Mitigating spikes in fermion Monte Carlo methods by reshuffling measurements
Maksim Ulybyshev, Fakher Assaad

TL;DR
This paper introduces a reshuffling method to reduce heavy-tailed distributions in fermion Monte Carlo simulations, significantly improving statistical efficiency especially for local observables.
Contribution
It presents a simple synchronization change that suppresses heavy tails in fermion Monte Carlo measurements, enhancing accuracy and speed for local observables.
Findings
Speedup of up to two orders of magnitude for local observables.
Moderate speedup (5-10 times) for spatial correlators.

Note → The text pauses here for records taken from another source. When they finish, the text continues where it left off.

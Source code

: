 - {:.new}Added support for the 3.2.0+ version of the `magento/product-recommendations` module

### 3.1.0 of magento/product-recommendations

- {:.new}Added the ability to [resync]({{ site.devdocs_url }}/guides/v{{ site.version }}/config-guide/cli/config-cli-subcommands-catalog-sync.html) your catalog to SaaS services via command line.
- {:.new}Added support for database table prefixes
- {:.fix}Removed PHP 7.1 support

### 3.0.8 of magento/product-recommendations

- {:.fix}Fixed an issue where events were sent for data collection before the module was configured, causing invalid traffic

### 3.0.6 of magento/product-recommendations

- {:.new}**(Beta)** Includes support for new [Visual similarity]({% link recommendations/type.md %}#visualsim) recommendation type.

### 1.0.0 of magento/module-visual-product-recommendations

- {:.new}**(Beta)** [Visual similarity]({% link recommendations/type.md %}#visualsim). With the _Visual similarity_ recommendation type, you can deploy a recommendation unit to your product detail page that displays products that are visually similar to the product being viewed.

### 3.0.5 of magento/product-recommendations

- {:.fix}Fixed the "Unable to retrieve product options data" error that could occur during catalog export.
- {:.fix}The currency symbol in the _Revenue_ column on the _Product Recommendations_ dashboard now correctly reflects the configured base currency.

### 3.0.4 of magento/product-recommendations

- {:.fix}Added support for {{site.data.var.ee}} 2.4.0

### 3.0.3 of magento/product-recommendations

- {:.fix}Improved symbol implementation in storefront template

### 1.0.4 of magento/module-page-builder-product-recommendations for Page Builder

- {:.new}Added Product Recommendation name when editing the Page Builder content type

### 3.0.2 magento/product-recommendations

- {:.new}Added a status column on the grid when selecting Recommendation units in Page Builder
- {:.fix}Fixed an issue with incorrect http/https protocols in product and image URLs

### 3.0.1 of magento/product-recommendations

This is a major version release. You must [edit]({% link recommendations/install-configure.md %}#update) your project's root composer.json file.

Method effective regardless of auxiliary field type.
Abstract
We propose a method to mitigate heavy-tailed distributions in fermion Quantum Monte Carlo simulations originating from zeros of the fermion determinant. In this case the second moment of the observables might be not well defined, and we show that by merely changing the synchronization between local updates and computation of observables, one can reduce the prefactor of the heavy-tailed distribution, thus substantially suppressing statistical fluctuations of observables. We also show that the average, or the first moment, is well defined and hence is independent on our measuring scheme. The method is especially suitable for local observables similar to e.g. double occupancy, where the resulting speedup can reach two orders of magnitude. For observables, containing spatial correlators, the speedup is more moderate, but still ranges between five and ten. Our results are independent on the…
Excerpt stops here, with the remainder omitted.